Souterrain, Ballincollig, Co. Kerry
Co. Kerry |
Settlement Sites
Beneath the fields of Ballincollig in County Kerry, there is a souterrain: an underground stone-lined passage or chamber built, in most cases, during the early medieval period in Ireland.
These structures are found across the island in considerable numbers, often associated with nearby ringforts or settlement sites, and they served a variety of purposes, most likely as refuges, storage spaces, or places to keep dairy produce cool. The Kerry countryside holds a quiet concentration of them, many unannounced by any signage and detectable only as a slight depression in a field, a farmer's half-remembered reference, or a entry in an archaeological register.

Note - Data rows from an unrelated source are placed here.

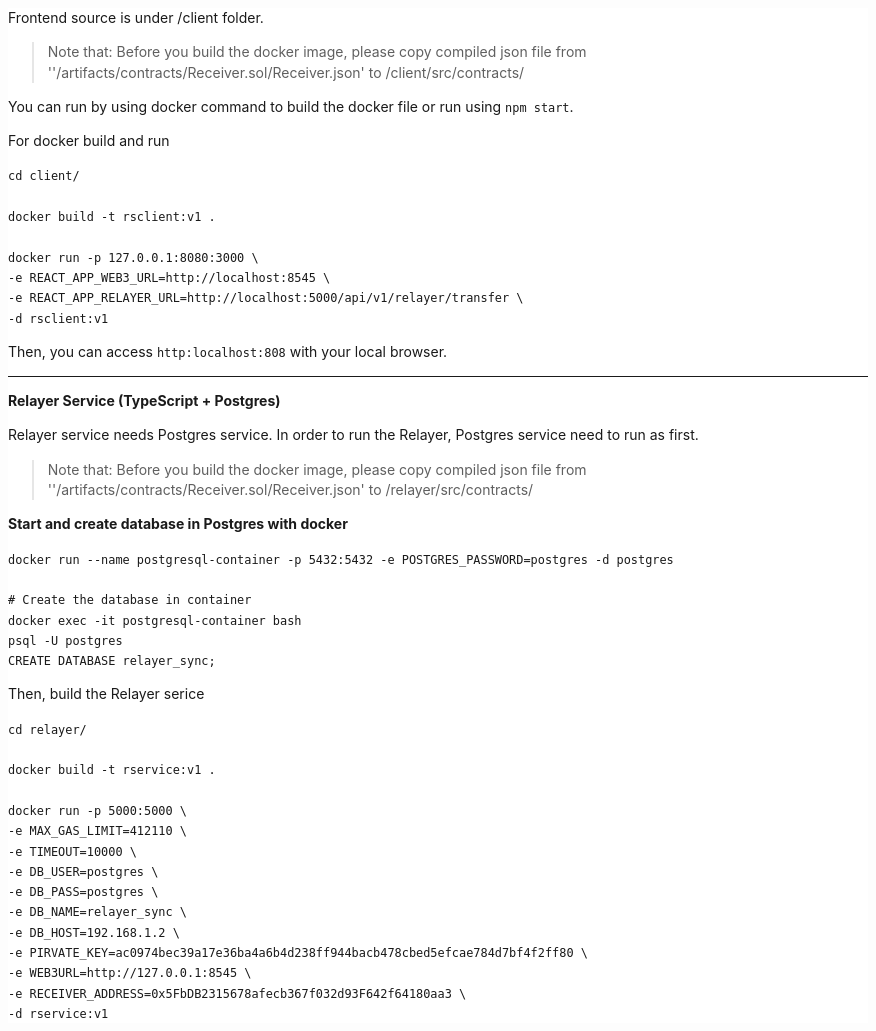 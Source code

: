 Frontend source is under /client folder. 

> Note that: Before you build the docker image, please copy compiled json file from  ''/artifacts/contracts/Receiver.sol/Receiver.json' to /client/src/contracts/

You can run by using docker command to build the docker file or run using `npm start`.

For docker build and run

```shell
cd client/

docker build -t rsclient:v1 .

docker run -p 127.0.0.1:8080:3000 \
-e REACT_APP_WEB3_URL=http://localhost:8545 \
-e REACT_APP_RELAYER_URL=http://localhost:5000/api/v1/relayer/transfer \
-d rsclient:v1
```

Then, you can access ``http:localhost:808`` with your local browser.

------

**Relayer Service (TypeScript + Postgres)**

Relayer service needs Postgres service. In order to run the Relayer, Postgres service need to run as first.

>  Note that: Before you build the docker image, please copy compiled json file from  ''/artifacts/contracts/Receiver.sol/Receiver.json' to /relayer/src/contracts/

**Start and create database in Postgres with docker**

```shell
docker run --name postgresql-container -p 5432:5432 -e POSTGRES_PASSWORD=postgres -d postgres

# Create the database in container
docker exec -it postgresql-container bash
psql -U postgres
CREATE DATABASE relayer_sync;
```

Then, build the Relayer serice

```shell
cd relayer/

docker build -t rservice:v1 .

docker run -p 5000:5000 \
-e MAX_GAS_LIMIT=412110 \
-e TIMEOUT=10000 \
-e DB_USER=postgres \
-e DB_PASS=postgres \
-e DB_NAME=relayer_sync \
-e DB_HOST=192.168.1.2 \
-e PIRVATE_KEY=ac0974bec39a17e36ba4a6b4d238ff944bacb478cbed5efcae784d7bf4f2ff80 \
-e WEB3URL=http://127.0.0.1:8545 \
-e RECEIVER_ADDRESS=0x5FbDB2315678afecb367f032d93F642f64180aa3 \
-d rservice:v1
```
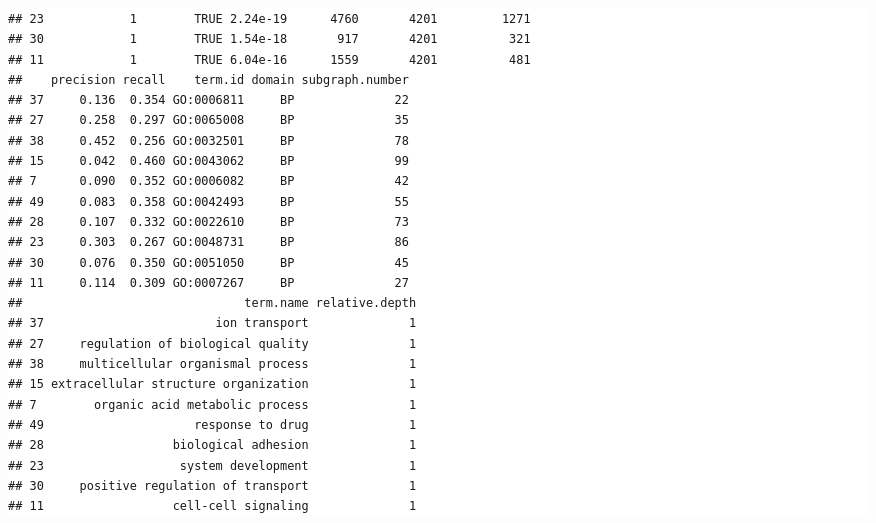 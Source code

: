     ## 23            1        TRUE 2.24e-19      4760       4201         1271
    ## 30            1        TRUE 1.54e-18       917       4201          321
    ## 11            1        TRUE 6.04e-16      1559       4201          481
    ##    precision recall    term.id domain subgraph.number
    ## 37     0.136  0.354 GO:0006811     BP              22
    ## 27     0.258  0.297 GO:0065008     BP              35
    ## 38     0.452  0.256 GO:0032501     BP              78
    ## 15     0.042  0.460 GO:0043062     BP              99
    ## 7      0.090  0.352 GO:0006082     BP              42
    ## 49     0.083  0.358 GO:0042493     BP              55
    ## 28     0.107  0.332 GO:0022610     BP              73
    ## 23     0.303  0.267 GO:0048731     BP              86
    ## 30     0.076  0.350 GO:0051050     BP              45
    ## 11     0.114  0.309 GO:0007267     BP              27
    ##                               term.name relative.depth
    ## 37                        ion transport              1
    ## 27     regulation of biological quality              1
    ## 38     multicellular organismal process              1
    ## 15 extracellular structure organization              1
    ## 7        organic acid metabolic process              1
    ## 49                     response to drug              1
    ## 28                  biological adhesion              1
    ## 23                   system development              1
    ## 30     positive regulation of transport              1
    ## 11                  cell-cell signaling              1
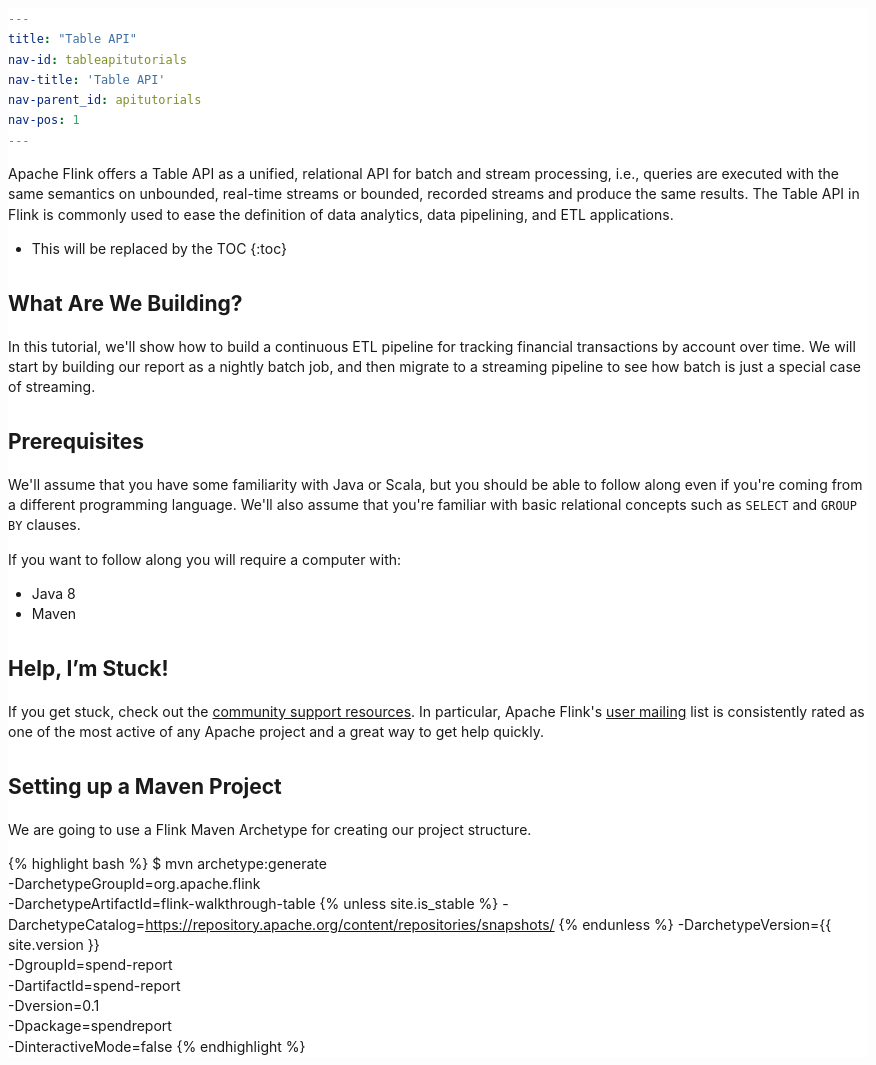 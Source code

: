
 ```yaml
---
title: "Table API"
nav-id: tableapitutorials
nav-title: 'Table API'
nav-parent_id: apitutorials
nav-pos: 1
---
```



Apache Flink offers a Table API as a unified, relational API for batch and stream processing, i.e., queries are executed with the same semantics on unbounded, real-time streams or bounded, recorded streams and produce the same results.
The Table API in Flink is commonly used to ease the definition of data analytics, data pipelining, and ETL applications.

* This will be replaced by the TOC
{:toc}

## What Are We Building? 

In this tutorial, we'll show how to build a continuous ETL pipeline for tracking financial transactions by account over time.
We will start by building our report as a nightly batch job, and then migrate to a streaming pipeline to see how batch is just a special case of streaming. 

## Prerequisites

We'll assume that you have some familiarity with Java or Scala, but you should be able to follow along even if you're coming from a different programming language.
We'll also assume that you're familiar with basic relational concepts such as `SELECT` and `GROUP BY` clauses. 

If you want to follow along you will require a computer with: 

* Java 8 
* Maven 

## Help, I’m Stuck! 

If you get stuck, check out the [community support resources](https://flink.apache.org/community.html).
In particular, Apache Flink's [user mailing](https://flink.apache.org/community.html#mailing-lists) list is consistently rated as one of the most active of any Apache project and a great way to get help quickly. 

## Setting up a Maven Project

We are going to use a Flink Maven Archetype for creating our project structure.

{% highlight bash %}
$ mvn archetype:generate \
    -DarchetypeGroupId=org.apache.flink \
    -DarchetypeArtifactId=flink-walkthrough-table \{% unless site.is_stable %}
    -DarchetypeCatalog=https://repository.apache.org/content/repositories/snapshots/ \{% endunless %}
    -DarchetypeVersion={{ site.version }} \
    -DgroupId=spend-report \
    -DartifactId=spend-report \
    -Dversion=0.1 \
    -Dpackage=spendreport \
    -DinteractiveMode=false
{% endhighlight %}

Beyond its location in the Ballincollig townland of Kerry, the specific details of this particular souterrain, its dimensions, its construction, its relationship to any surrounding archaeology, remain unavailable at present. That absence is itself telling. Hundreds of Irish souterrains exist in a similar state of partial documentation, recorded as monuments but not yet fully described in any publicly accessible form. What can be said generally is that souterrains were typically dry-laid, using large flat stones to form walls and a corbelled or lintelled roof, and that their narrow, sometimes deliberately low entrances would have made them easy to defend or conceal. Some feature multiple chambers connected by tight crawlways. They are, in other words, deliberately awkward places, built to be hard to enter quickly.